This is where my out-of-body experience takes place. My mind leaves
my somewhat stupefied body and heads down Abington Avenue towards
the old Dugan Bakery and hooks a right onto North 4th Street. There,
it makes its way toward 1st Avenue, to my original Newark home.
As I mentally pass familiar neighborhood houses, I see the old
sights again…….grape vines; vegetable gardens with big
ripe tomatoes on the plants; fig trees; and the old Pedone house
where all three items grew; and my mind faithfully re-draws their
ancient brown-wooded chicken coops.
That crowing rooster is taking me all the way back…….
when yards were miniature farms and it was not uncommon for folks
to raise chickens, pigeons, and small plot crops. I plainly remember
seeing fattened chickens being slaughtered for special dinners,
and once even a pig roasted in a dug out open pit.
I can almost feel the big, sticky, fig leaves;….. or smell
the tomato plant vines nourishing those plump, red tomatoes that
many families would cook and can come the Fall---enjoying wondrous
fresh gravy during the cold months. I remember sitting and playing
cards in the cool shade of a grape vine arbor, pendulous with sweet
purple grapes just begging to be picked.
Those little backyard farms and quiet arbor nooks in my old Newark
neighborhood, were there to help support your family, yielding seasonal
delights; and keeping your heritage alive. Newark was a city of
immigrants, holding on to an agrarian past with one hand, and reaching
out to an urban future. Our yards reflected our lives, part past
and part future---vegetable gardens and play swing sets; grape arbors
and television sets; fig trees and V-8 engines in our cars.
We lived a life of in-betweens and it was fun. Our grandparents
spoke broken English and our parents spoke both English and Italian.
We went to high school and took Italian classes for our foreign
language requirements…..and soon learned, much to our surprise,
it was a bit different from the local language dialects our grandparents
and parents had been taught from birth.
Our grandparents marveled at how fast we adapted to the avalanche
of modern gadgets and toys that flooded the 1950s home; and we all
gazed wide eyed as color TV sets made their appearance. Walt Disney
made us smile and cry every Sunday night. But the old customs found
a way to thrive, if in miniature.
Our neighbors, the Lucadamas’ had this lovely grape vine
that filled the fence between our yards. How I loved to run my hands
along the new Spring shoots and leaves that came from that fast
growing plant. One Fall they cut the old vine back hard; and I watched
as its sap spilled out of the cut fat stump….. like lifeblood
pouring out onto the ground.
I cried and told my father the beautiful plant had died. He said
I would get a surprise next Spring, and I did, as it roared back
to life. My old backyard also taught me about life.

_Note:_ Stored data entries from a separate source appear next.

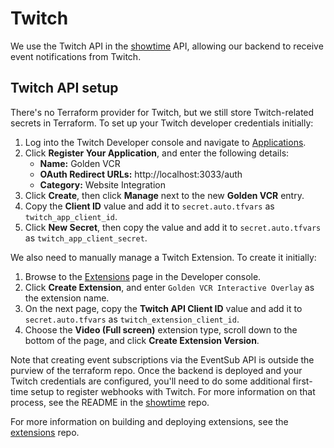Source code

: # Twitch

We use the Twitch API in the [showtime](https://github.com/golden-vcr/showtime) API,
allowing our backend to receive event notifications from Twitch.

## Twitch API setup

There's no Terraform provider for Twitch, but we still store Twitch-related secrets in
Terraform. To set up your Twitch developer credentials initially:

1. Log into the Twitch Developer console and navigate to
   [Applications](https://dev.twitch.tv/console/apps).
2. Click **Register Your Application**, and enter the following details:
    - **Name:** Golden VCR
    - **OAuth Redirect URLs:** http://localhost:3033/auth
    - **Category:** Website Integration
3. Click **Create**, then click **Manage** next to the new **Golden VCR** entry.
4. Copy the **Client ID** value and add it to `secret.auto.tfvars` as
   `twitch_app_client_id`.
5. Click **New Secret**, then copy the value and add it to `secret.auto.tfvars` as
   `twitch_app_client_secret`.

We also need to manually manage a Twitch Extension. To create it initially:

1. Browse to the [Extensions](https://dev.twitch.tv/console/extensions) page in the
   Developer console.
2. Click **Create Extension**, and enter `Golden VCR Interactive Overlay` as the
   extension name.
3. On the next page, copy the **Twitch API Client ID** value and add it to
   `secret.auto.tfvars` as `twitch_extension_client_id`.
4. Choose the **Video (Full screen)** extension type, scroll down to the bottom of the
   page, and click **Create Extension Version**.

Note that creating event subscriptions via the EventSub API is outside the purview of
the terraform repo. Once the backend is deployed and your Twitch credentials are
configured, you'll need to do some additional first-time setup to register webhooks
with Twitch. For more information on that process, see the README in the
[showtime](https://github.com/golden-vcr/showtime) repo.

For more information on building and deploying extensions, see the
[extensions](https://github.com/golden-vcr/extensions) repo.

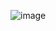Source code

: ![image](https://github.com/farmJun/workout-farmJun/assets/101688752/e30effc8-8430-4a31-962c-c34743135539)
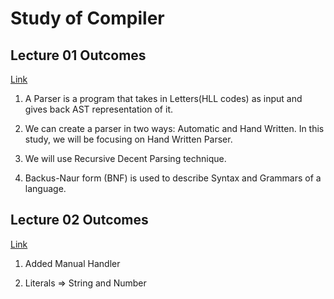 # Study of Compiler

## Lecture 01 Outcomes

[Link](https://www.youtube.com/watch?v=4m7ubrdbWQU&list=PLGNbPb3dQJ_5FTPfFIg28UxuMpu7k0eT4)

1. A Parser is a program that takes in Letters(HLL codes) as input and gives back AST representation of it.

2. We can create a parser in two ways: Automatic and Hand Written. In this study, we will be focusing on Hand Written Parser.

3. We will use Recursive Decent Parsing technique.

4. Backus-Naur form (BNF) is used to describe Syntax and Grammars of a language.

## Lecture 02 Outcomes
[Link](https://www.youtube.com/watch?v=0ZDPvdp2uFk&list=PLGNbPb3dQJ_5FTPfFIg28UxuMpu7k0eT4&index=2)

1. Added Manual Handler

2. Literals =>  String and Number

Families grew their grapes in a variety of ways. They might have
grown the grapes in short rows like the vineyards do; maybe along
a big fence; or some used the arbor technique, my personal favorite.
Four metal poles were staked out and sunk into the ground in a big
square or rectangle pattern. The upright poles went up about 7 feet
or so and then spread out into a roof or gabled arrangement of pipes.

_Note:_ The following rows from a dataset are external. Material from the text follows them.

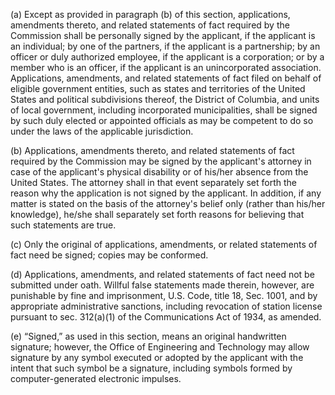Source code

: (a) Except as provided in paragraph (b) of this section, applications, amendments thereto, and related statements of fact required by the Commission shall be personally signed by the applicant, if the applicant is an individual; by one of the partners, if the applicant is a partnership; by an officer or duly authorized employee, if the applicant is a corporation; or by a member who is an officer, if the applicant is an unincorporated association. Applications, amendments, and related statements of fact filed on behalf of eligible government entities, such as states and territories of the United States and political subdivisions thereof, the District of Columbia, and units of local government, including incorporated municipalities, shall be signed by such duly elected or appointed officials as may be competent to do so under the laws of the applicable jurisdiction.

(b) Applications, amendments thereto, and related statements of fact required by the Commission may be signed by the applicant's attorney in case of the applicant's physical disability or of his/her absence from the United States. The attorney shall in that event separately set forth the reason why the application is not signed by the applicant. In addition, if any matter is stated on the basis of the attorney's belief only (rather than his/her knowledge), he/she shall separately set forth reasons for believing that such statements are true.

(c) Only the original of applications, amendments, or related statements of fact need be signed; copies may be conformed.

(d) Applications, amendments, and related statements of fact need not be submitted under oath. Willful false statements made therein, however, are punishable by fine and imprisonment, U.S. Code, title 18, Sec. 1001, and by appropriate administrative sanctions, including revocation of station license pursuant to sec. 312(a)(1) of the Communications Act of 1934, as amended.

(e) “Signed,” as used in this section, means an original handwritten signature; however, the Office of Engineering and Technology may allow signature by any symbol executed or adopted by the applicant with the intent that such symbol be a signature, including symbols formed by computer-generated electronic impulses.

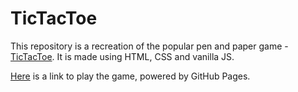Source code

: # TicTacToe

This repository is a recreation of the popular pen and paper game - [TicTacToe](https://en.wikipedia.org/wiki/Tic-tac-toe). 
It is made using HTML, CSS and vanilla JS.

[Here](https://dianagatcan.github.io/TicTacToe/) is a link to play the game, powered by GitHub Pages.


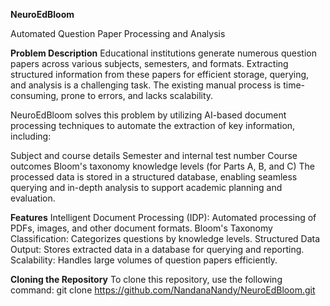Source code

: **NeuroEdBloom**

Automated Question Paper Processing and Analysis

**Problem Description**
Educational institutions generate numerous question papers across various subjects, semesters, and formats. Extracting structured information from these papers for efficient storage, querying, and analysis is a challenging task. The existing manual process is time-consuming, prone to errors, and lacks scalability.

NeuroEdBloom solves this problem by utilizing AI-based document processing techniques to automate the extraction of key information, including:

Subject and course details
Semester and internal test number
Course outcomes
Bloom's taxonomy knowledge levels (for Parts A, B, and C)
The processed data is stored in a structured database, enabling seamless querying and in-depth analysis to support academic planning and evaluation.

**Features**
Intelligent Document Processing (IDP): Automated processing of PDFs, images, and other document formats.
Bloom's Taxonomy Classification: Categorizes questions by knowledge levels.
Structured Data Output: Stores extracted data in a database for querying and reporting.
Scalability: Handles large volumes of question papers efficiently.

**Cloning the Repository**
To clone this repository, use the following command:
git clone https://github.com/NandanaNandy/NeuroEdBloom.git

At the base of each upright pole, a grape vine plant was located,
and lovingly nourished to grow.
Some fine chicken wire went up the sides so the grapevine tendrils
could grab and pull themselves upward. Some folks used twine or
cord stretched from the ground rather than the chicken wire. There
was no sure fire method. Each backyard farmer developed his own
style. It was an opportunity to learn and experiment.

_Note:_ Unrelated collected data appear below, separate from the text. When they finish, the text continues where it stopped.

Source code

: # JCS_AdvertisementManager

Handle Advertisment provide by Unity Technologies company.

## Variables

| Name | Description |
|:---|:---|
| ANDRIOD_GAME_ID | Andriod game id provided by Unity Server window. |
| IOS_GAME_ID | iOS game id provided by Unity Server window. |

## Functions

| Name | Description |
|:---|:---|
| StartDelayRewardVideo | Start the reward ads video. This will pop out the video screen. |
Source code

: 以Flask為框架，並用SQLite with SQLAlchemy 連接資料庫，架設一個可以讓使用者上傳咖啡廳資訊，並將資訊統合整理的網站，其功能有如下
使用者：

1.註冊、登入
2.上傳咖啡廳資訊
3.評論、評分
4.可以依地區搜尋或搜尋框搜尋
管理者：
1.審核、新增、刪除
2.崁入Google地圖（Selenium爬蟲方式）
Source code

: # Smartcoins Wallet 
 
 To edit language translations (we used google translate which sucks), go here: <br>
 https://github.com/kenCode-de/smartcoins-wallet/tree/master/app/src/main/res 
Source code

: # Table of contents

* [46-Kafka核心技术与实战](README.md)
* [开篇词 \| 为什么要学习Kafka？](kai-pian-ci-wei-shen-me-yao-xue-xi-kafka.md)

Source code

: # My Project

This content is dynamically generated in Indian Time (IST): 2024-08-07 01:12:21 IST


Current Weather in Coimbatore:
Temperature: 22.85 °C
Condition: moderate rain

In late summer, neighborhood grandfathers sat under the arbors
to escape the heat, sip wine, play cards, and talk in the old tongue.
Usually an old kitchen table, maybe one with a white porcelain or
Formica top, with flip up sides, complete with an accompaniment
of creaky wooden chairs, served as the gathering place to pass the
time, discuss the news, read letters, play with grandchildren, and
perhaps recount old glories. Here in this outdoor living room, the
old would pass to the young an oral history, treasured customs,
and tales of the old country.
I can imagine this summer evening scene being played out all over
the neighborhood, with candles for light, maybe a little soft radio
music in the background. A little food, a little wine, and a little
culture right there in your grandmother’s backyard.
I learned how to play the popular Italian card game Briscola (Brisc)
under a neighbor’s grape arbor. Watching the animated old
men cuss and bluff their way through the happy game was as much
fun as trying to master the rules. I played that game with my Newark
and Belleville classmates during many lunch breaks while at the
Newark College of Engineering. They too learned the game from their
grandfathers and neighborhood men. The lessons stay with you, like
the smell of the grapes, on those muggy, oppressive August days.
And when the grapes ripened in the tangy, chilly, early Autumn
air, they would be processed and fermented into wine right in your
basement; and the revered grape vines carefully pruned back and
prepared to weather the winter winds and snow. The cycles of life
came and went in our backyards.
Sweet figs were in abundance too. The trees were especially easy
to see, not in the summer, but in the Fall and Winter. Well, you
didn’t actually see them as much as you saw their protection.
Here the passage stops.